А Валя рассказывала мне, когда вернулась с гастролей по Сахалину:
– Знаешь, меня заставили повторять её шесть раз и просто с кресел падали от аплодисментов…
«Зима»
И ещё одна история, связанная с моей песней.
Долгая зимняя ссора с любимым. Заснеженная, ледяная, неприветливая Москва. Телефонные будки на каждом углу как искушение – просто поднять трубку и сказать: «Я в Москве!» – но ещё не могу, ещё не оттаяла душа, да и как ей оттаять в этом ледяном городе…
«Когда разбивается сердце поэта, оно разбивается в музыку!»
Песню на мои стихи про эту зиму написал Саша Изотов, записала София Ротару.
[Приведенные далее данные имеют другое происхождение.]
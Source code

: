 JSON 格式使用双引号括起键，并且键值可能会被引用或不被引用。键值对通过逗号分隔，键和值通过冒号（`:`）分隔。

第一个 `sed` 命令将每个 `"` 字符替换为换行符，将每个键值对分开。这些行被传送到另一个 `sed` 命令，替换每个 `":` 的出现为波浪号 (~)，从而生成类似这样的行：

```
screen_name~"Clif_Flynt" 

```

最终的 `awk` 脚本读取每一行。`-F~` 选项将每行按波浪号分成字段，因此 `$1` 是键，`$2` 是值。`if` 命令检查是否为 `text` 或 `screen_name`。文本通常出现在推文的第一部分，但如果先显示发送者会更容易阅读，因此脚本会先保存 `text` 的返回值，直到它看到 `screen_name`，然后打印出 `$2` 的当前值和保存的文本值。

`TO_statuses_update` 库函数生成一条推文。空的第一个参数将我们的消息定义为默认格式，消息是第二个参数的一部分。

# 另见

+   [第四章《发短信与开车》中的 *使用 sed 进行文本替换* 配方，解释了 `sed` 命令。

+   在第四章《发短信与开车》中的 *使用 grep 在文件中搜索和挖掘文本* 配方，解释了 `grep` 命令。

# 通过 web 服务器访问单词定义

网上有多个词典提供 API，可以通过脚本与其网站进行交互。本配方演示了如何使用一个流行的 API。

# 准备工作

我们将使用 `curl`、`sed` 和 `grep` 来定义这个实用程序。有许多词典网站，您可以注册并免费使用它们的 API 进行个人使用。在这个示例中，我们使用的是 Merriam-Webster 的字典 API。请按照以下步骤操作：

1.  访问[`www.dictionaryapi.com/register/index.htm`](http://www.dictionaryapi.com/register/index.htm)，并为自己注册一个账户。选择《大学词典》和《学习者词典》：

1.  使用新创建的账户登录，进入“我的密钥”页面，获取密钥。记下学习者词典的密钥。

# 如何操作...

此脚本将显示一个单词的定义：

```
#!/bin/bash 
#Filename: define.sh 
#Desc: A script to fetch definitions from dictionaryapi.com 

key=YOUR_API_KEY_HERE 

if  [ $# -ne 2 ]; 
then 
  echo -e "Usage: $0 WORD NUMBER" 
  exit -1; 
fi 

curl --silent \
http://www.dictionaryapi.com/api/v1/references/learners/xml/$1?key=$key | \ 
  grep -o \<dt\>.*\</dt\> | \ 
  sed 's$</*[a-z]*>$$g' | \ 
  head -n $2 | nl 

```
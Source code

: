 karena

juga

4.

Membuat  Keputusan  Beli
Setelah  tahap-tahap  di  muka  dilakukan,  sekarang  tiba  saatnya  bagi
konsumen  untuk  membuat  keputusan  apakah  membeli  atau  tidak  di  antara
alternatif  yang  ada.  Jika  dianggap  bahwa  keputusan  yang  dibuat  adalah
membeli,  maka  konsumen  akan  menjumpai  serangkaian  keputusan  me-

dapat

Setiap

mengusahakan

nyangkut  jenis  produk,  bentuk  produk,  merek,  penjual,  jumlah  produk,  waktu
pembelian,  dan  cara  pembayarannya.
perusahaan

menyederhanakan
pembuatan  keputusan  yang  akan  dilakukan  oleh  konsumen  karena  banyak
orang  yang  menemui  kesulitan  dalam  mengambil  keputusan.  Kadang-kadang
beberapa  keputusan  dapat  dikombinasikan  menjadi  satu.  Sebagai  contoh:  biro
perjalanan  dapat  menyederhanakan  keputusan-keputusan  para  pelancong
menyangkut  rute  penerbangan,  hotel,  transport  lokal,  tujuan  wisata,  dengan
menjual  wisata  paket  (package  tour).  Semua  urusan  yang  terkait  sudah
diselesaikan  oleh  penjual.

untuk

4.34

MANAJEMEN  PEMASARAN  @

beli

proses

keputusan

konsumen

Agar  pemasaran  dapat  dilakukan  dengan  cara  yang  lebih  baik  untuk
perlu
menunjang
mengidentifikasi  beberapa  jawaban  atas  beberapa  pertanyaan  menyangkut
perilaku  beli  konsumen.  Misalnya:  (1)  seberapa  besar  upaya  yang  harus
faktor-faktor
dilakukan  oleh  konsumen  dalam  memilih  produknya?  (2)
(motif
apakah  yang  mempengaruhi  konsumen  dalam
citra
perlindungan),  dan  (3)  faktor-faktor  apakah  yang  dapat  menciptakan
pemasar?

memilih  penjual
Она прозвучала на новогоднем «огоньке», и потом её часто передавали и по радио, и по телевидению.
Наше Ростовское бюро пропаганды художественной литературы раз в году посылало каждого литератора в область. Так случилось, что я смогла выбраться только поздней осенью.
Спасибо, поселили не в Доме приезжих, а в маленькой райкомовской гостиничке. Тепло, чайник внизу у дежурной, телевизор в комнате. Возвращаемся поздно вечером с ростовским критиком и молодым инструктором райкома, который возил нас по окрестным колхозам. Слякоть, холод, размытые дороги…
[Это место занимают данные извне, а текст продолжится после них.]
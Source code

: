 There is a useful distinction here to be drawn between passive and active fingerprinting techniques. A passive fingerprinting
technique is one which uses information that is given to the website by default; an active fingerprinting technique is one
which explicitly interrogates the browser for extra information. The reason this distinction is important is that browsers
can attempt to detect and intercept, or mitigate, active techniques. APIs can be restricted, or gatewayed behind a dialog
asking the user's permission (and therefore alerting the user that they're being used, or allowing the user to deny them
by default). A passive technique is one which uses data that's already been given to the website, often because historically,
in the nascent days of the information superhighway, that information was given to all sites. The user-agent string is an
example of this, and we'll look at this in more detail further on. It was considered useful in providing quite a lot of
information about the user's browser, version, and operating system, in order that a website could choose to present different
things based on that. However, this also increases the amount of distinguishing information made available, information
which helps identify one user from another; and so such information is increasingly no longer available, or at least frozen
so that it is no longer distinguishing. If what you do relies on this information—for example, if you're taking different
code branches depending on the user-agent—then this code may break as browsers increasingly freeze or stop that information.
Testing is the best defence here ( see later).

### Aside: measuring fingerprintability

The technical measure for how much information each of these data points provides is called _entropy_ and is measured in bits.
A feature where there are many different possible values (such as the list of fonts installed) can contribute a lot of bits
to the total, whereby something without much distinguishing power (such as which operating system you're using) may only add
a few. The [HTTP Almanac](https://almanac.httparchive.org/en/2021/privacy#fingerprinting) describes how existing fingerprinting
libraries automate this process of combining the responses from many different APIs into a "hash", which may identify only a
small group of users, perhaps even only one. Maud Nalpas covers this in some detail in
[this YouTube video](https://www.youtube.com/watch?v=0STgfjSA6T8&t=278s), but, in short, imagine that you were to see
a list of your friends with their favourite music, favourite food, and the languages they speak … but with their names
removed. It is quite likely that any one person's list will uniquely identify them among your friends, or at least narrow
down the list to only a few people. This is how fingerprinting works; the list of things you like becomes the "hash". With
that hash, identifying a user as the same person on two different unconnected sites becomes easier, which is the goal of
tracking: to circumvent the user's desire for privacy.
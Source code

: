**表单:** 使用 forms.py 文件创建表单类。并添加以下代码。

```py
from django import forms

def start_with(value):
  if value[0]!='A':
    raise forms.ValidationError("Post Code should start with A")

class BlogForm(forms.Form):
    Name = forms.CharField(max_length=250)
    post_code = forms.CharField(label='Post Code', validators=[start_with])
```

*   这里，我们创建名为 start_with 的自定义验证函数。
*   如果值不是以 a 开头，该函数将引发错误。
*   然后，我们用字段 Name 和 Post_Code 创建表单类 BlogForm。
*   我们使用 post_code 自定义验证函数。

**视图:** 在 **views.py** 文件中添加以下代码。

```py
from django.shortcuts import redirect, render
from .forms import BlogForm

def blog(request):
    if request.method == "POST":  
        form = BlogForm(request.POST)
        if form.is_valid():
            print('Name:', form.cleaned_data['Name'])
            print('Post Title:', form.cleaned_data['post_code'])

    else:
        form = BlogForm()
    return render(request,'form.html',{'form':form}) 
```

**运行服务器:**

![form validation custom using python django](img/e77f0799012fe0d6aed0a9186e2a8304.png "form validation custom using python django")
– Вам ещё везёт, в прошлом году ансамбль русской песни застрял у нас ночью на «рафике». Еле вытащили, больше не рисковали, возили трактором.
Входим в мой номер, и критик почему-то первым делом включает телевизор. И Ротару поёт про зиму, и моя фамилия в титрах… Оба моих спутника потрясены. Критик потом каждое своё выступление начинал словами:
– Входим в номер, включаем телевизор…
А инструктор – уже перед самым отъездом сказал, когда мы шли вдвоём по скользкой сельской дороге:
– Так «Зима» – ваша песня? А знаете, ведь она мне жизнь спасла.
Я даже остановилась от неожиданности. Моя боль, моя беда спасает жизнь совершенно незнакомому человеку…
– Как это?
– Вернулся из армии, невеста моя замужем, родит вот-вот. Не писали мне, чтобы не сорвался, не приехал, не загремел под трибунал за дезертирство. Я как увидел – жить не захотел. Повешусь, и всё. Место выбрал в сарае, подготовился. Думал, уйду ночью, когда все улягутся. А тут ваша «Зима» по телевизору. Кончается больно хорошо – всё равно речки лёд сломают и весна придёт. И я подумал – всё пройдёт, утрясётся, и жизнь наладится! И наладилась ведь, вправду наладилась…
Мы им устроим…
Шёл десятый год после выхода моей первой книжки. Я в десятый раз готовлю рукопись, мама аккуратно перепечатывает её в двух экземплярах, печатает содержание.
В литературной редакции издательства две редактрисы. Одна очень полная, она терпеть меня не может, и худая, которой всё равно.
В детективах следователей делят на «доброго» и «злого», хотя они одинаковые, на самом деле. По этому же принципу я воспринимаю редактрис. «Злая» смотрит на меня презрительно. «Добрая» говорит:
– Ну и упрямый же вы человек, Светлана!
Я знаю, пройдут две-три недели, и «злая» позвонит мне на работу:
– Света, забери свою рукопись, у нас шкафы ломятся!
Там будут те же две отрицательные рецензии и плюсы почти над каждым стихотворением. И я опять буду месяц ходить как потерянная.
И вдруг в очередной командировке я встретила куратора того прекрасного семинара молодых поэтов, когда так всё счастливо начиналось.